# Helllooo!



## themousemummy (Oct 4, 2010)

Hi there, my name is kerry, and i recently (last Wednesday) rescued four females that were living with their previous owners in a small tank with around 11 males. Well today as suspected, i went to take some piccies and found that one has given birth! wish she hadnt been put through this but really excited that i now have some cutie babies!!

I have really came on here for advice and just general chats about my cuties.

I have got the girls in pairs in bin cages and the one in with the mother looks as if she is helping her.

I have taken some pics of babies but only when the mother had left to eat and i didnt touch the nest or babies- neither will i be until someone can tell me what day is best.

here are some pics of my girlies- who still do not have names  maybe you guys can help??

please also note that the bedding has now been changed from shavings after i foud out that they are bad for them.

girlie no1









girlie no2









girlie no3









and girlie no4 (the mummy)

















babies-


----------



## The Boggit keeper (Mar 5, 2010)

Hello and Welcome to the Forum!
Cute Mice!


----------



## bethmccallister (Mar 5, 2010)

Awww...look at the beautiful nest momma built! I handle my babies from day one, I distract mom with treats and then I reach in and pick them up. If mom moves them after being handled I wait a day or two before I try again. I would name the grey one with red eyes Ruby


----------



## themousemummy (Oct 4, 2010)

thanks, as i have only had them a week i think i may leave them til tomorrow or the day after, she is fie with me but the girl she is in with, is very skittish and quite wary of me being around the nest.

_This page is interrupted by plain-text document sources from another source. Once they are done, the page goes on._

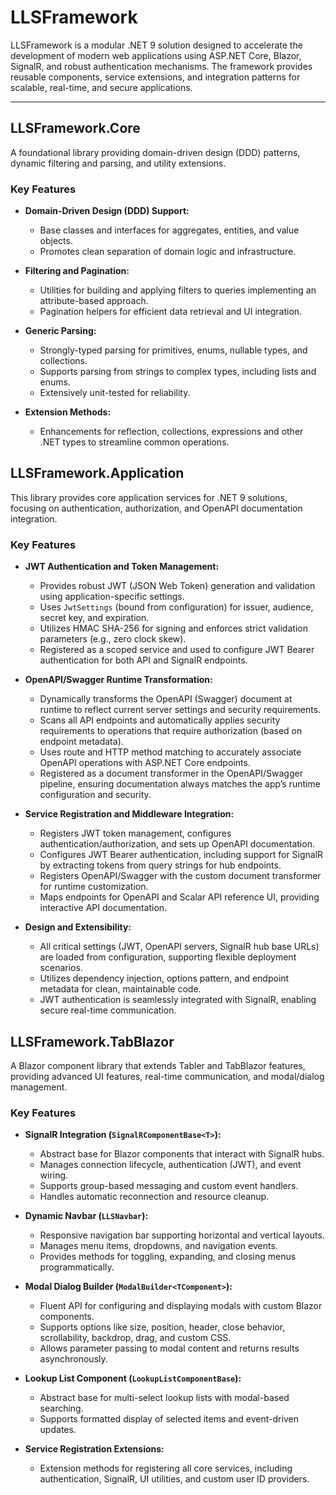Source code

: # LLSFramework

LLSFramework is a modular .NET 9 solution designed to accelerate the development of modern web applications using ASP.NET Core, Blazor, SignalR, and robust authentication mechanisms. The framework provides reusable components, service extensions, and integration patterns for scalable, real-time, and secure applications.

---

## LLSFramework.Core

A foundational library providing domain-driven design (DDD) patterns, dynamic filtering and parsing, and utility extensions.

### Key Features

- **Domain-Driven Design (DDD) Support:**
  - Base classes and interfaces for aggregates, entities, and value objects.
  - Promotes clean separation of domain logic and infrastructure.

- **Filtering and Pagination:**
  - Utilities for building and applying filters to queries implementing an attribute-based approach.
  - Pagination helpers for efficient data retrieval and UI integration.

- **Generic Parsing:**
  - Strongly-typed parsing for primitives, enums, nullable types, and collections.
  - Supports parsing from strings to complex types, including lists and enums.
  - Extensively unit-tested for reliability.

- **Extension Methods:**
  - Enhancements for reflection, collections, expressions and other .NET types to streamline common operations.

## LLSFramework.Application

This library provides core application services for .NET 9 solutions, focusing on authentication, authorization, and OpenAPI documentation integration. 

### Key Features

- **JWT Authentication and Token Management:**
  - Provides robust JWT (JSON Web Token) generation and validation using application-specific settings.  
  - Uses `JwtSettings` (bound from configuration) for issuer, audience, secret key, and expiration.
  - Utilizes HMAC SHA-256 for signing and enforces strict validation parameters (e.g., zero clock skew).
  - Registered as a scoped service and used to configure JWT Bearer authentication for both API and SignalR endpoints.
 
- **OpenAPI/Swagger Runtime Transformation:**
  - Dynamically transforms the OpenAPI (Swagger) document at runtime to reflect current server settings and security requirements.
  - Scans all API endpoints and automatically applies security requirements to operations that require authorization (based on endpoint metadata).
  - Uses route and HTTP method matching to accurately associate OpenAPI operations with ASP.NET Core endpoints.
  - Registered as a document transformer in the OpenAPI/Swagger pipeline, ensuring documentation always matches the app’s runtime configuration and security.
 
- **Service Registration and Middleware Integration:**
  - Registers JWT token management, configures authentication/authorization, and sets up OpenAPI documentation.
  - Configures JWT Bearer authentication, including support for SignalR by extracting tokens from query strings for hub endpoints.
  - Registers OpenAPI/Swagger with the custom document transformer for runtime customization.
  - Maps endpoints for OpenAPI and Scalar API reference UI, providing interactive API documentation.
 
- **Design and Extensibility:**
  - All critical settings (JWT, OpenAPI servers, SignalR hub base URLs) are loaded from configuration, supporting flexible deployment scenarios.
  - Utilizes dependency injection, options pattern, and endpoint metadata for clean, maintainable code.
  - JWT authentication is seamlessly integrated with SignalR, enabling secure real-time communication.

## LLSFramework.TabBlazor

A Blazor component library that extends Tabler and TabBlazor features, providing advanced UI features, real-time communication, and modal/dialog management.

### Key Features

- **SignalR Integration (`SignalRComponentBase<T>`):**
  - Abstract base for Blazor components that interact with SignalR hubs.
  - Manages connection lifecycle, authentication (JWT), and event wiring.
  - Supports group-based messaging and custom event handlers.
  - Handles automatic reconnection and resource cleanup.

- **Dynamic Navbar (`LLSNavbar`):**
  - Responsive navigation bar supporting horizontal and vertical layouts.
  - Manages menu items, dropdowns, and navigation events.
  - Provides methods for toggling, expanding, and closing menus programmatically.

- **Modal Dialog Builder (`ModalBuilder<TComponent>`):**
  - Fluent API for configuring and displaying modals with custom Blazor components.
  - Supports options like size, position, header, close behavior, scrollability, backdrop, drag, and custom CSS.
  - Allows parameter passing to modal content and returns results asynchronously.

- **Lookup List Component (`LookupListComponentBase`):**
  - Abstract base for multi-select lookup lists with modal-based searching.
  - Supports formatted display of selected items and event-driven updates.

- **Service Registration Extensions:**
  - Extension methods for registering all core services, including authentication, SignalR, UI utilities, and custom user ID providers.
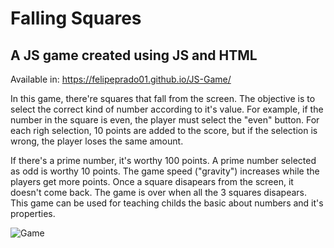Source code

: # Falling Squares
## A JS game created using JS and HTML

Available in: https://felipeprado01.github.io/JS-Game/

In this game, there're squares that fall from the screen. The objective is to select the correct kind of number according to it's value.
For example, if the number in the square is even, the player must select the "even" button.
For each righ selection, 10 points are added to the score, but if the selection is wrong, the player loses the same amount.

If there's a prime number, it's worthy 100 points. A prime number selected as odd is worthy 10 points.
The game speed ("gravity") increases while the players get more points. Once a square disapears from the screen, it doesn't come back.
The game is over when all the 3 squares disapears.
This game can be used for teaching childs the basic about numbers and it's properties.


![Game](https://user-images.githubusercontent.com/53950920/175107489-1b1ff6e1-bba5-4d25-93fe-c2487258f494.png)
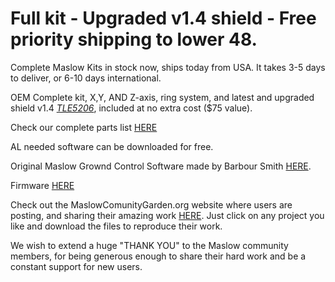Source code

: # Full kit - Upgraded v1.4 shield - Free priority shipping to lower 48.

Complete Maslow Kits in stock now, ships today from USA. It takes 3-5 days to deliver, or 6-10 days international.

OEM Complete kit, X,Y, AND Z-axis, ring system, and latest and upgraded shield v1.4 [*TLE5206*](https://www.eastbaysource.com/blogs/product-info/product-detail), included at no extra cost ($75 value).

Check our complete parts list [HERE](https://www.eastbaysource.com/blogs/news/maslow-full-kit-parts-list)

AL needed software can be downloaded for free.

Original Maslow Grownd Control Software made by Barbour Smith [HERE](https://github.com/MaslowCNC/GroundControl/releases).

Firmware [HERE](https://github.com/MaslowCNC/Firmware/releases/)

Check out the MaslowComunityGarden.org website where users are posting, and sharing their amazing work [HERE](http://maslowcommunitygarden.org/index.html). Just click on any project you like and download the files to reproduce their work. 

We wish to extend a huge "THANK YOU" to the Maslow community members, for being generous enough to share their hard work and be a constant support for new users. 



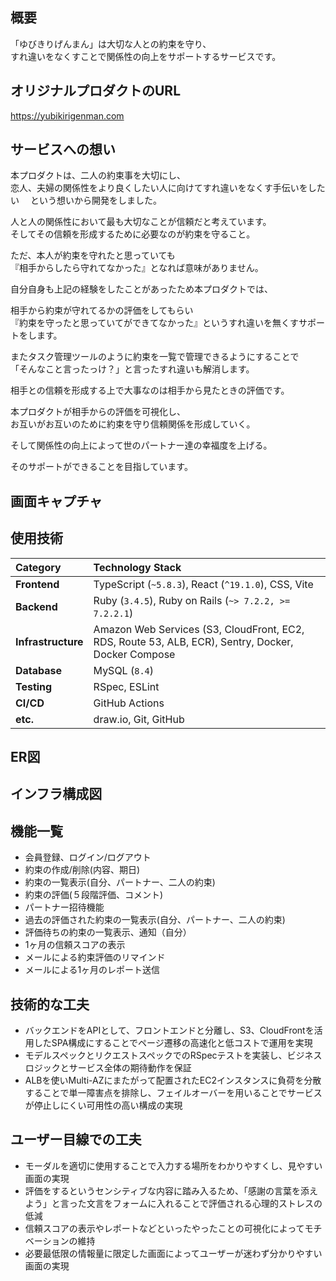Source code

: ## 概要
「ゆびきりげんまん」は大切な人との約束を守り、  
すれ違いをなくすことで関係性の向上をサポートするサービスです。


## オリジナルプロダクトのURL
<https://yubikirigenman.com>

## サービスへの想い
本プロダクトは、二人の約束事を大切にし、  
恋人、夫婦の関係性をより良くしたい人に向けてすれ違いをなくす手伝いをしたい　 
という想いから開発をしました。  

人と人の関係性において最も大切なことが信頼だと考えています。  
そしてその信頼を形成するために必要なのが約束を守ること。  

ただ、本人が約束を守れたと思っていても  
『相手からしたら守れてなかった』となれば意味がありません。  

自分自身も上記の経験をしたことがあったため本プロダクトでは、  

相手から約束が守れてるかの評価をしてもらい  
『約束を守ったと思っていてができてなかった』というすれ違いを無くすサポートをします。  

またタスク管理ツールのように約束を一覧で管理できるようにすることで  
「そんなこと言ったっけ？」と言ったすれ違いも解消します。  

相手との信頼を形成する上で大事なのは相手から見たときの評価です。  

本プロダクトが相手からの評価を可視化し、  
お互いがお互いのために約束を守り信頼関係を形成していく。  

そして関係性の向上によって世のパートナー達の幸福度を上げる。  

そのサポートができることを目指しています。

## 画面キャプチャ

## 使用技術

| Category       | Technology Stack                                                                          |
| :------------- | :---------------------------------------------------------------------------------------- |
| **Frontend**     | TypeScript (`~5.8.3`), React (`^19.1.0`), CSS, Vite                                       |
| **Backend**      | Ruby (`3.4.5`), Ruby on Rails (`~> 7.2.2, >= 7.2.2.1`)                                    |
| **Infrastructure** | Amazon Web Services (S3, CloudFront, EC2, RDS, Route 53, ALB, ECR), Sentry, Docker, Docker Compose |
| **Database**     | MySQL (`8.4`)                                                                             |
| **Testing**      | RSpec, ESLint                                                                             |
| **CI/CD**        | GitHub Actions                                                                            |
| **etc.**         | draw.io, Git, GitHub                                                                      |

## ER図

## インフラ構成図

## 機能一覧
- 会員登録、ログイン/ログアウト
- 約束の作成/削除(内容、期日)
- 約束の一覧表示(自分、パートナー、二人の約束)
- 約束の評価(５段階評価、コメント)
- パートナー招待機能
- 過去の評価された約束の一覧表示(自分、パートナー、二人の約束)
- 評価待ちの約束の一覧表示、通知（自分）
- 1ヶ月の信頼スコアの表示
- メールによる約束評価のリマインド
- メールによる1ヶ月のレポート送信

## 技術的な工夫
- バックエンドをAPIとして、フロントエンドと分離し、S3、CloudFrontを活用したSPA構成にすることでページ遷移の高速化と低コストで運用を実現
- モデルスペックとリクエストスペックでのRSpecテストを実装し、ビジネスロジックとサービス全体の期待動作を保証
- ALBを使いMulti-AZにまたがって配置されたEC2インスタンスに負荷を分散することで単一障害点を排除し、フェイルオーバーを用いることでサービスが停止しにくい可用性の高い構成の実現

## ユーザー目線での工夫
- モーダルを適切に使用することで入力する場所をわかりやすくし、見やすい画面の実現
- 評価をするというセンシティブな内容に踏み入るため、「感謝の言葉を添えよう」と言った文言をフォームに入れることで評価される心理的ストレスの低減
- 信頼スコアの表示やレポートなどといったやったことの可視化によってモチベーションの維持
- 必要最低限の情報量に限定した画面によってユーザーが迷わず分かりやすい画面の実現
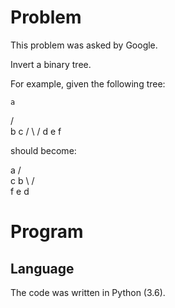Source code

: # Problem

This problem was asked by Google.

Invert a binary tree.

For example, given the following tree:

    a
   / \
  b   c
 / \  /
d   e f

should become:

  a
 / \
 c  b
 \  / \
  f e  d

# Program
## Language

The code was written in Python (3.6).
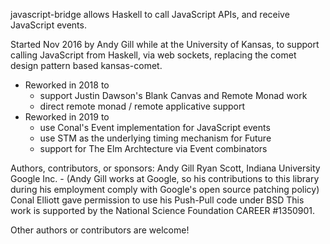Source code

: javascript-bridge allows Haskell to call JavaScript APIs, and
receive JavaScript events. 

Started Nov 2016 by Andy Gill while at the University of Kansas,
to support calling JavaScript from Haskell, via web sockets,
replacing the comet design pattern based kansas-comet.

 - Reworked in 2018 to
    - support Justin Dawson's Blank Canvas and Remote Monad work
    - direct remote monad / remote applicative support
 - Reworked in 2019 to
    - use Conal's Event implementation for JavaScript events
    - use STM as the underlying timing mechanism for Future
    - support for The Elm Archtecture via Event combinators
 
Authors, contributors, or sponsors:
  Andy Gill
  Ryan Scott, Indiana University
  Google Inc.
    - (Andy Gill works at Google, so his contributions to this library during
       his employment comply with Google's open source patching policy)
  Conal Elliott gave permission to use his Push-Pull code under BSD
  This work is supported by the National Science Foundation CAREER #1350901.

Other authors or contributors are welcome!
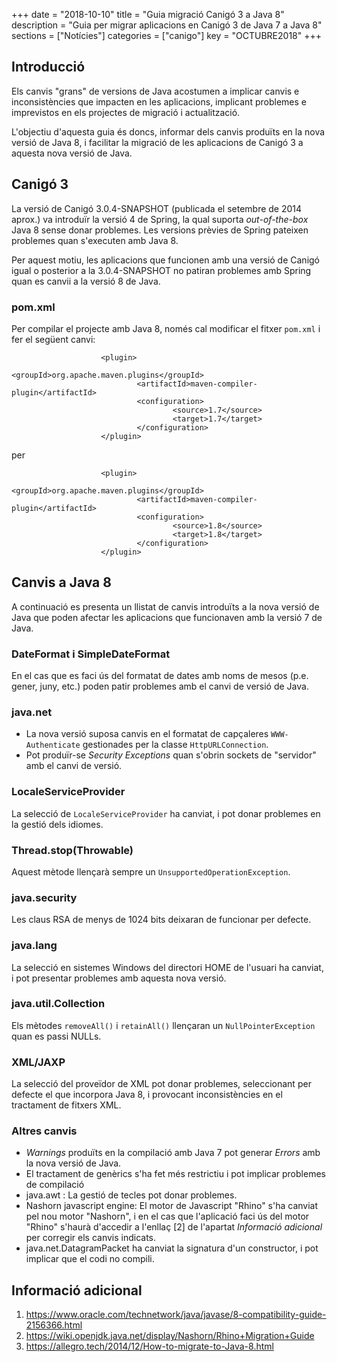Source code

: +++
date        = "2018-10-10"
title       = "Guia migració Canigó 3 a Java 8"
description = "Guia per migrar aplicacions en Canigó 3 de Java 7 a Java 8"
sections    = ["Notícies"]
categories  = ["canigo"]
key         = "OCTUBRE2018"
+++

## Introducció

Els canvis "grans" de versions de Java acostumen a implicar canvis e inconsistències que impacten en les aplicacions, implicant problemes e imprevistos en els projectes de migració i actualització.

L'objectiu d'aquesta guia és doncs, informar dels canvis produïts en la nova versió de Java 8, i facilitar la migració de les aplicacions de Canigó 3 a aquesta nova versió de Java.

## Canigó 3

La versió de Canigó 3.0.4-SNAPSHOT (publicada el setembre de 2014 aprox.) va introduïr la versió 4 de Spring, la qual suporta _out-of-the-box_ Java 8 sense donar problemes. Les versions prèvies de Spring pateixen problemes quan s'executen amb Java 8.

Per aquest motiu, les aplicacions que funcionen amb una versió de Canigó igual o posterior a la 3.0.4-SNAPSHOT no patiran problemes amb Spring quan es canvii a la versió 8 de Java.

### pom.xml

Per compilar el projecte amb Java 8, només cal modificar el fitxer `pom.xml` i fer el següent canvi:

                        <plugin>
                                <groupId>org.apache.maven.plugins</groupId>
                                <artifactId>maven-compiler-plugin</artifactId>
                                <configuration>
                                        <source>1.7</source>
                                        <target>1.7</target>
                                </configuration>
                        </plugin>

per

                        <plugin>
                                <groupId>org.apache.maven.plugins</groupId>
                                <artifactId>maven-compiler-plugin</artifactId>
                                <configuration>
                                        <source>1.8</source>
                                        <target>1.8</target>
                                </configuration>
                        </plugin>


## Canvis a Java 8

A continuació es presenta un llistat de canvis introduïts a la nova versió de Java que poden afectar les aplicacions que funcionaven amb la versió 7 de Java.

### DateFormat i SimpleDateFormat

En el cas que es faci ús del formatat de dates amb noms de mesos (p.e. gener, juny, etc.) poden patir problemes amb el canvi de versió de Java.

### java.net 

* La nova versió suposa canvis en el formatat de capçaleres `WWW-Authenticate` gestionades per la classe `HttpURLConnection`.
* Pot produïr-se _Security Exceptions_ quan s'obrin sockets de "servidor" amb el canvi de versió.

### LocaleServiceProvider

La selecció de `LocaleServiceProvider` ha canviat, i pot donar problemes en la gestió dels idiomes.

### Thread.stop(Throwable)

Aquest mètode llençarà sempre un `UnsupportedOperationException`.

### java.security

Les claus RSA de menys de 1024 bits deixaran de funcionar per defecte.

### java.lang

La selecció en sistemes Windows del directori HOME de l'usuari ha canviat, i pot presentar problemes amb aquesta nova versió.

### java.util.Collection

Els mètodes `removeAll()` i `retainAll()` llençaran un `NullPointerException` quan es passi NULLs.

### XML/JAXP

La selecció del proveïdor de XML pot donar problemes, seleccionant per defecte el que incorpora Java 8, i provocant inconsistències en el tractament de fitxers XML.

### Altres canvis

* _Warnings_ produïts en la compilació amb Java 7 pot generar _Errors_ amb la nova versió de Java.
* El tractament de genèrics s'ha fet més restrictiu i pot implicar problemes de compilació
* java.awt : La gestió de tecles pot donar problemes.
* Nashorn javascript engine: El motor de Javascript "Rhino" s'ha canviat pel nou motor "Nashorn", i en el cas que l'aplicació faci ús del motor "Rhino" s'haurà d'accedir a l'enllaç [2] de l'apartat _Informació adicional_ per corregir els canvis indicats.
* java.net.DatagramPacket ha canviat la signatura d'un constructor, i pot implicar que el codi no compili.

## Informació adicional

1. https://www.oracle.com/technetwork/java/javase/8-compatibility-guide-2156366.html
2. https://wiki.openjdk.java.net/display/Nashorn/Rhino+Migration+Guide
3. https://allegro.tech/2014/12/How-to-migrate-to-Java-8.html

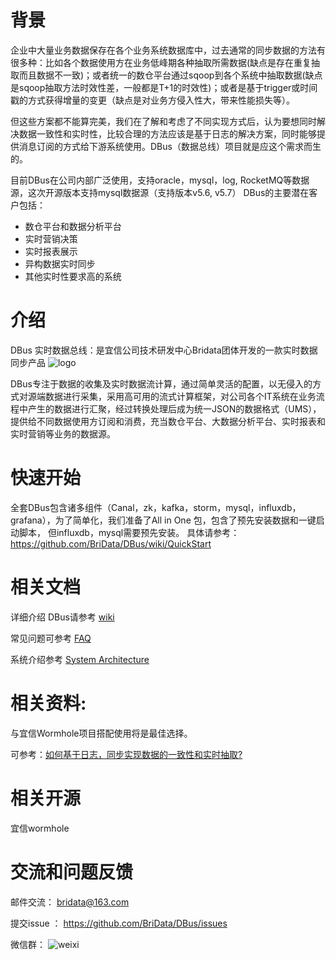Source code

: # 背景
企业中大量业务数据保存在各个业务系统数据库中，过去通常的同步数据的方法有很多种：比如各个数据使用方在业务低峰期各种抽取所需数据(缺点是存在重复抽取而且数据不一致)；或者统一的数仓平台通过sqoop到各个系统中抽取数据(缺点是sqoop抽取方法时效性差，一般都是T+1的时效性)；或者是基于trigger或时间戳的方式获得增量的变更（缺点是对业务方侵入性大，带来性能损失等）。

但这些方案都不能算完美，我们在了解和考虑了不同实现方式后，认为要想同时解决数据一致性和实时性，比较合理的方法应该是基于日志的解决方案，同时能够提供消息订阅的方式给下游系统使用。DBus（数据总线）项目就是应这个需求而生的。

目前DBus在公司内部广泛使用，支持oracle，mysql，log, RocketMQ等数据源，这次开源版本支持mysql数据源（支持版本v5.6, v5.7）
DBus的主要潜在客户包括：
* 数仓平台和数据分析平台
* 实时营销决策
* 实时报表展示
* 异构数据实时同步
* 其他实时性要求高的系统


# 介绍
DBus 实时数据总线：是宜信公司技术研发中心Bridata团体开发的一款实时数据同步产品
![logo](https://github.com/BriData/DBus/blob/master/img/logo.png)
 
DBus专注于数据的收集及实时数据流计算，通过简单灵活的配置，以无侵入的方式对源端数据进行采集，采用高可用的流式计算框架，对公司各个IT系统在业务流程中产生的数据进行汇聚，经过转换处理后成为统一JSON的数据格式（UMS），提供给不同数据使用方订阅和消费，充当数仓平台、大数据分析平台、实时报表和实时营销等业务的数据源。

# 快速开始
全套DBus包含诸多组件（Canal，zk，kafka，storm，mysql，influxdb，grafana），为了简单化，我们准备了All in One 包，包含了预先安装数据和一键启动脚本， 但influxdb，mysql需要预先安装。 具体请参考：https://github.com/BriData/DBus/wiki/QuickStart

# 相关文档
详细介绍 DBus请参考 [wiki](https://github.com/BriData/DBus/wiki)

常见问题可参考 [FAQ](https://github.com/BriData/DBus/wiki/FAQ)

系统介绍参考 [System Architecture](https://github.com/BriData/DBus/wiki/System-Architecture)

# 相关资料:
与宜信Wormhole项目搭配使用将是最佳选择。

可参考：[如何基于日志，同步实现数据的一致性和实时抽取?](http://dbaplus.cn/news-21-872-1.html)

# 相关开源
宜信wormhole

# 交流和问题反馈
邮件交流：  bridata@163.com

提交issue ： https://github.com/BriData/DBus/issues

微信群：
![weixi](https://github.com/BriData/DBus/blob/master/img/0weixi.png)
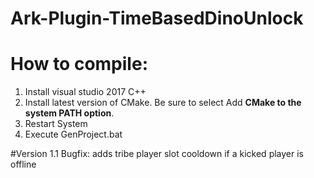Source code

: # Ark-Plugin-TimeBasedDinoUnlock

# How to compile: 

1. Install visual studio 2017 C++
2. Install latest version of CMake. Be sure to select Add **CMake to the system PATH option**. 
3. Restart System
4. Execute GenProject.bat

#Version 1.1
Bugfix: adds tribe player slot cooldown if a kicked player is offline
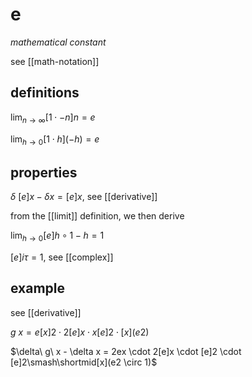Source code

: # e

_mathematical constant_

see [[math-notation]]

## definitions

$\lim_{n \to \infty} [1 \cdot -n]n = e$

$\lim_{h \to 0} [1 \cdot h](-h) = e$

## properties

$\delta\ [e]x - \delta x = [e]x$, see [[derivative]]

from the [[limit]] definition, we then derive

$\lim_{h \to 0} [e]h \circ 1 - h = 1$

$[e]i\tau = 1$, see [[complex]]

## example

see [[derivative]]

$g\ x = e[x]2 \cdot 2[e]x \cdot x[e]2 \cdot [x](e2)$

$\delta\ g\ x - \delta x = 2ex \cdot 2[e]x \cdot [e]2 \cdot [e]2\smash\shortmid[x](e2 \circ 1)$
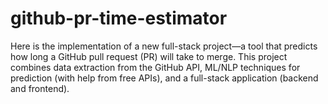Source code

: # github-pr-time-estimator
Here is the implementation of a new full-stack project—a tool that predicts how long a GitHub pull request (PR) will take to merge. This project combines data extraction from the GitHub API, ML/NLP techniques for prediction (with help from free APIs), and a full-stack application (backend and frontend).
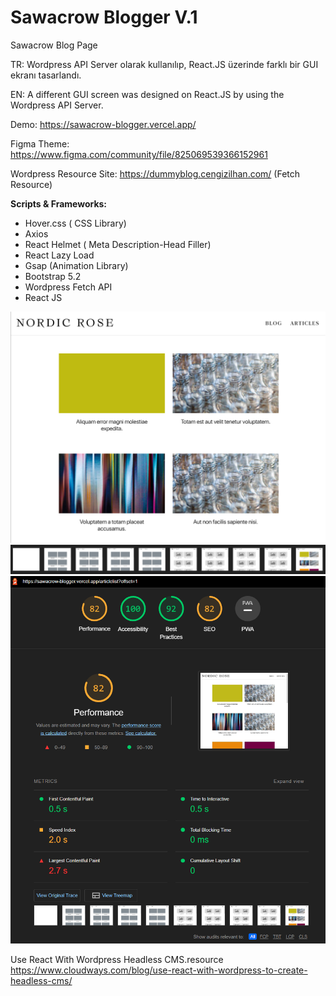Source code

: 
# Sawacrow Blogger V.1
 Sawacrow Blog Page
 
 TR: Wordpress API Server olarak kullanılıp, React.JS üzerinde farklı bir GUI ekranı tasarlandı.
 
 EN: A different GUI screen was designed on React.JS by using the Wordpress API Server.
 

Demo: https://sawacrow-blogger.vercel.app/   		

Figma Theme: https://www.figma.com/community/file/825069539366152961

Wordpress Resource Site: https://dummyblog.cengizilhan.com/ (Fetch Resource)


**Scripts & Frameworks:**
 - Hover.css ( CSS Library)
 - Axios
 - React Helmet ( Meta Description-Head Filler)
 - React Lazy Load 
 - Gsap (Animation Library)
 - Bootstrap 5.2
 - Wordpress Fetch API
 - React JS

![alt text](./SS/ss1.jpg)
![alt text](./SS/ss2-min.jpg)
![alt text](./SS/ss1-min.jpg)


Use React With Wordpress Headless CMS.resource
https://www.cloudways.com/blog/use-react-with-wordpress-to-create-headless-cms/
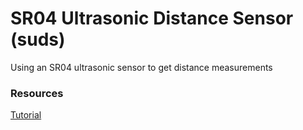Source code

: # SR04 Ultrasonic Distance Sensor (suds)
Using an SR04 ultrasonic sensor to get distance measurements

### Resources
[Tutorial](https://create.arduino.cc/projecthub/Salman_faris_vp/ultrasonic-range-detector-with-arduino-46c96c?ref=search&ref_id=ultrasonic%20sensor&offset=2)
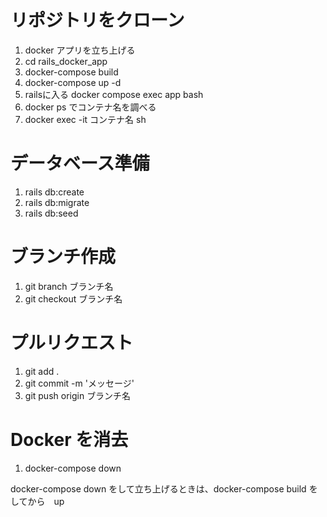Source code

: # リポジトリをクローン
1. docker アプリを立ち上げる
2. cd rails_docker_app
3. docker-compose build
4. docker-compose up -d
5. railsに入る
   docker compose exec app bash
7. docker ps でコンテナ名を調べる
8. docker exec -it コンテナ名 sh
# データベース準備  
1. rails db:create
2. rails db:migrate
3. rails db:seed
# ブランチ作成 
1. git branch ブランチ名
2. git checkout ブランチ名
# プルリクエスト
1. git add .
2. git commit -m 'メッセージ'
3. git push origin ブランチ名
# Docker を消去
1. docker-compose down

docker-compose down をして立ち上げるときは、docker-compose build をしてから　up

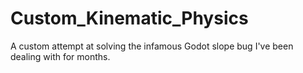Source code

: # Custom_Kinematic_Physics
A custom attempt at solving the infamous Godot slope bug I've been dealing with for months.
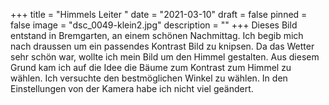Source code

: +++
title = "Himmels Leiter "
date = "2021-03-10"
draft = false
pinned = false
image = "dsc_0049-klein2.jpg"
description = ""
+++
Dieses Bild entstand in Bremgarten, an einem schönen Nachmittag. Ich begib mich nach draussen um ein passendes Kontrast Bild zu knipsen. Da das Wetter sehr schön war, wollte ich mein Bild um den Himmel gestalten. Aus diesem Grund kam ich auf die Idee die Bäume zum Kontrast zum Himmel zu wählen. Ich versuchte den bestmöglichen Winkel zu wählen. In den Einstellungen von der Kamera habe ich nicht viel geändert.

fes them this mornning and found half a dead pinky on top of the nest! quite upset but know its natural- just hoping no more die!


----------



## bethmccallister (Mar 5, 2010)

Keep us posted, would love to see pictures in about a week when their fur starts coming in.


----------



## themousemummy (Oct 4, 2010)

have held them today- took mum and friend out of cage and fed them whilst looking, they soooo cute- is it true that if the eyes are dark under the skin (like black) will have black eyes and the ones that dont will have pink eyes? if so i just have one with pink eyes (who will probably look like my grey/tan one) ant believe they have whiskers already!!!


----------



## The Village Mousery (Aug 1, 2010)

aww yep its true the black patch ones will have black eyes and the one that dont will be pink or ruby. Even better the fur colour shows on day 3 or 4 so lots to look forward too.


----------



## themousemummy (Oct 4, 2010)

oooo i love mousie development, its so quick! i think they will all have tan bellies, coz dont know if you can see but all my girls have tan bellies (although no1&2 have broken tan markings on their bellies) all the males they were with were grey and tan like my girl. cant wait till they get all furry!!


----------



## themousemummy (Oct 4, 2010)

also- how long should i hold they babies for at one time? i only held them for like a minute.


----------



## The Village Mousery (Aug 1, 2010)

thats normally enough at this stage they get cold quite fast so best to keep mum with them and hold em only a little till they get fur


----------



## themousemummy (Oct 4, 2010)

cool, glad im doing ok! cant wait untill they are a bit more hairy


----------



## The Village Mousery (Aug 1, 2010)

haha then you have a short time its safe to hold em... once the eyes open they jump everywhere so got to becareful they dont jump out of your hands.


----------



## zany_toon (Apr 3, 2010)

:welcome to the forum!! Glad to hear your girl coped okay with the birth - how is the girl with the lump doing? (I recognised your mice from the other forum )


----------



## themousemummy (Oct 4, 2010)

Thought i recognised your name too when i saw you had posted! the girly with lump is fine, we went to the vet and he said its dodgy scar tissue, which has healed, just in a weird lump  must have been from the fight that gave her the scar!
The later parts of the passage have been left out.